AACE Patient Safety - Editorials
When do Medicare Payment Policies Potentially Threaten Patient Safety? A Potential Example: Proposed Payment Policies for Measurement of 25-OH Vitamin D Levels

2009-02-26 16:32:48
By: Dr. Richard Hellman

A draft Local Coverage Determination (LCD) was issued by one of the regional CMS carriers this month on payment codes for calcifediol (25-OH Vitamin D-3) levels. In this LCD, they delineated the diagnosis codes that would be paid for if the 25-OH vitamin D level was assayed. The covered diagnoses included only chronic kidney disease, hypercalcemia, and disorders of phosphorous metabolism, osteomalacia, and active rickets.

This highly restricted list of indications stimulated immediate responses from a number of important organizations, including AACE. In the AACE response, the letter correctly pointed out the wide variety of conditions in which not diagnosing abnormally low vitamin D levels would put the patient at considerable risk for additional morbidity and mortality. I could not agree more with the AACE response.

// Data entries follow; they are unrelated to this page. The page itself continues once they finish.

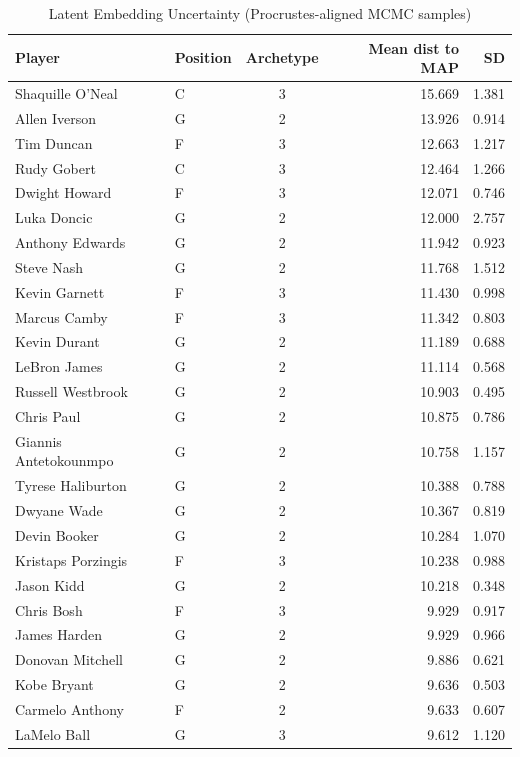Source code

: \begin{table}[t]
\caption*{
{\fontsize{20}{25}\selectfont  Latent Embedding Uncertainty (Procrustes-aligned MCMC samples)\fontsize{12}{15}\selectfont }
} 
\fontsize{12.0pt}{14.0pt}\selectfont
\begin{tabular*}{\linewidth}{@{\extracolsep{\fill}}llcrr}
\toprule
Player & Position & Archetype & Mean dist to MAP & SD \\ 
\midrule\addlinespace[2.5pt]
Shaquille O'Neal & C & 3 & 15.669 & 1.381 \\ 
Allen Iverson & G & 2 & 13.926 & 0.914 \\ 
Tim Duncan & F & 3 & 12.663 & 1.217 \\ 
Rudy Gobert & C & 3 & 12.464 & 1.266 \\ 
Dwight Howard & F & 3 & 12.071 & 0.746 \\ 
Luka Doncic & G & 2 & 12.000 & 2.757 \\ 
Anthony Edwards & G & 2 & 11.942 & 0.923 \\ 
Steve Nash & G & 2 & 11.768 & 1.512 \\ 
Kevin Garnett & F & 3 & 11.430 & 0.998 \\ 
Marcus Camby & F & 3 & 11.342 & 0.803 \\ 
Kevin Durant & G & 2 & 11.189 & 0.688 \\ 
LeBron James & G & 2 & 11.114 & 0.568 \\ 
Russell Westbrook & G & 2 & 10.903 & 0.495 \\ 
Chris Paul & G & 2 & 10.875 & 0.786 \\ 
Giannis Antetokounmpo & G & 2 & 10.758 & 1.157 \\ 
Tyrese Haliburton & G & 2 & 10.388 & 0.788 \\ 
Dwyane Wade & G & 2 & 10.367 & 0.819 \\ 
Devin Booker & G & 2 & 10.284 & 1.070 \\ 
Kristaps Porzingis & F & 3 & 10.238 & 0.988 \\ 
Jason Kidd & G & 2 & 10.218 & 0.348 \\ 
Chris Bosh & F & 3 & 9.929 & 0.917 \\ 
James Harden & G & 2 & 9.929 & 0.966 \\ 
Donovan Mitchell & G & 2 & 9.886 & 0.621 \\ 
Kobe Bryant & G & 2 & 9.636 & 0.503 \\ 
Carmelo Anthony & F & 2 & 9.633 & 0.607 \\ 
LaMelo Ball & G & 3 & 9.612 & 1.120 \\ 

\end{tabular*}
\end{table}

But why should a website on patient safety talk about public policy? Because this policy will threaten patient safety, and it brings out the dilemma all of us must deal with each day. Health care must be affordable and costs must be carefully scrutinized. But building systems of care that are safer for our patients has real costs. It is not enough to be in favor of safer systems of care, we must also pay for them. We cannot run a hospital safely without numbers of well-trained nurses. We cannot expect to run a high-quality, safe, evidence-based outpatient care system when we take away key tools, such as 25-OH vitamin D testing, which is the best test for Vitamin D deficiency, and used every day in diagnosis and management of the disorders that need our care. The increased use of vitamin D assays today reflect a relatively recent increase in the understanding of the key importance of vitamin D levels in many conditions we treat, not just in bone disease, such as osteoporosis, but also in hyperthyroidism, diabetes, impaired glucose tolerance, in patients with severe muscle weakness and aching, certain cancers, and in some autoimmune disorders.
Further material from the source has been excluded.